Gold prices fell to its lowest in nearly two weeks due to strengthening dollar
Gold prices fell on Monday, August 22nd, 2016 as the dollar strengthened following hint from U.S. Federal Reserve officials of a possible U.S. rate hike in 2016. Spot gold fell 0.6% to $1,333.40 an ounce on August 22nd, 2016, after touching a low of $1,331.35, a level not seen since August 9th, 2016. U.S. gold dropped 0.6% to $1,337.90 an ounce. A stronger dollar makes gold purchases more expensive for holders of other currencies. Spot gold is expected to drop deeply to $1,320 per ounce in the near-term.
The Fed Vice Chairman Stanley Fischer said on August 21st, 2016, that the Fed is close to achieving its employment targets and 2% inflation. Earlier last week, New York Fed President William Dudley said that a rate hike would be possible at the Fed’s next policy meeting in September 2016. Moreover, other U.S. economic indicators have recovered over the last two months, strengthening the prospect of a U.S. rate hike in the coming months. This in turn has resulted in the dollar rallying, putting pressure on gold and other precious metals.
Fischer’s comments come ahead of a speech scheduled on Friday, August 26th, 2016, in Jackson Hole, Wyoming, by Fed Chairperson Janet Yellen, who is expected to provide guidance on the interest rate policy. Janet Yellen’s speech on Friday will have the biggest impact on short-term market moves, especially if she follows in Stanley Fischer’s relatively hawkish tone.
Spot silver hit a seven-week low of $18.79 an ounce and was down over 2% on August 22nd, 2016. Silver has rallied 37% this year while gold jumped 26% as the Fed refrained from tightening and other central banks embraced negative rates, benefiting the bullion, which does not pay interest. Platinum was down 0.7% at $1,102.65, while palladium fell 0.8% to $702.52.
Dollar rise on hawkish Fed comments
Meanwhile, the dollar strengthened against a basket of major currencies, while Asian stocks and commodities retreated as hawkish comments from Fed Vice Chairman Stanley Fischer boosted the likelihood of a U.S. interest rate rise this year. The greenback initially gained on hawkish comments from New York Fed President William Dudley and Atlanta Fed President Dennis Lockhart. The dollar index, which tracks the greenback against a basket of six major rivals, was up 0.4% at 94.894. Bloomberg’s dollar index rose to a one-week high after Fischer said that the U.S. economy is already close to meeting the central bank’s goals and that growth will pick up in the near-term.

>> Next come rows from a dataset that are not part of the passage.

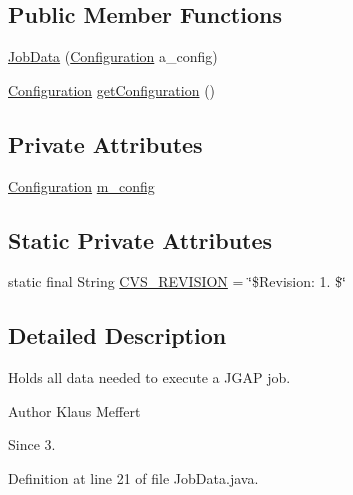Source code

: \subsection*{Public Member Functions}
\begin{DoxyCompactItemize}
\item 
\hyperlink{classorg_1_1jgap_1_1impl_1_1job_1_1_job_data_a986f8f826373b74ca167df1069c7b109}{Job\-Data} (\hyperlink{classorg_1_1jgap_1_1_configuration}{Configuration} a\-\_\-config)
\item 
\hyperlink{classorg_1_1jgap_1_1_configuration}{Configuration} \hyperlink{classorg_1_1jgap_1_1impl_1_1job_1_1_job_data_a679babd7cb965abd5ce1952d639abbf0}{get\-Configuration} ()
\end{DoxyCompactItemize}
\subsection*{Private Attributes}
\begin{DoxyCompactItemize}
\item 
\hyperlink{classorg_1_1jgap_1_1_configuration}{Configuration} \hyperlink{classorg_1_1jgap_1_1impl_1_1job_1_1_job_data_a1e1a5782bf7834d1de16a5be230a38fb}{m\-\_\-config}
\end{DoxyCompactItemize}
\subsection*{Static Private Attributes}
\begin{DoxyCompactItemize}
\item 
static final String \hyperlink{classorg_1_1jgap_1_1impl_1_1job_1_1_job_data_af6508c806e077f3d00de46e728397dae}{C\-V\-S\-\_\-\-R\-E\-V\-I\-S\-I\-O\-N} = \char`\"{}\$Revision\-: 1. \$\char`\"{}
\end{DoxyCompactItemize}


\subsection{Detailed Description}
Holds all data needed to execute a J\-G\-A\-P job.

\begin{DoxyAuthor}{Author}
Klaus Meffert 
\end{DoxyAuthor}
\begin{DoxySince}{Since}
3. 
\end{DoxySince}


Definition at line 21 of file Job\-Data.\-java.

In a related development, the yen dropped 0.6% to 100.84 per dollar after the Bank of Japan (BOJ) Governor Haruhiko Kuroda commented that the BOJ is conducting a comprehensive review of Japan’s economy and finances and there could be more easing at next month’s policy meeting. Softer July 2016 inflation data this Friday may raise the odds for a more aggressive BOJ easing. Moreover, expectations that the BOJ would not rule out a deeper cut to negative interest rates also weighed on the yen and supported the dollar.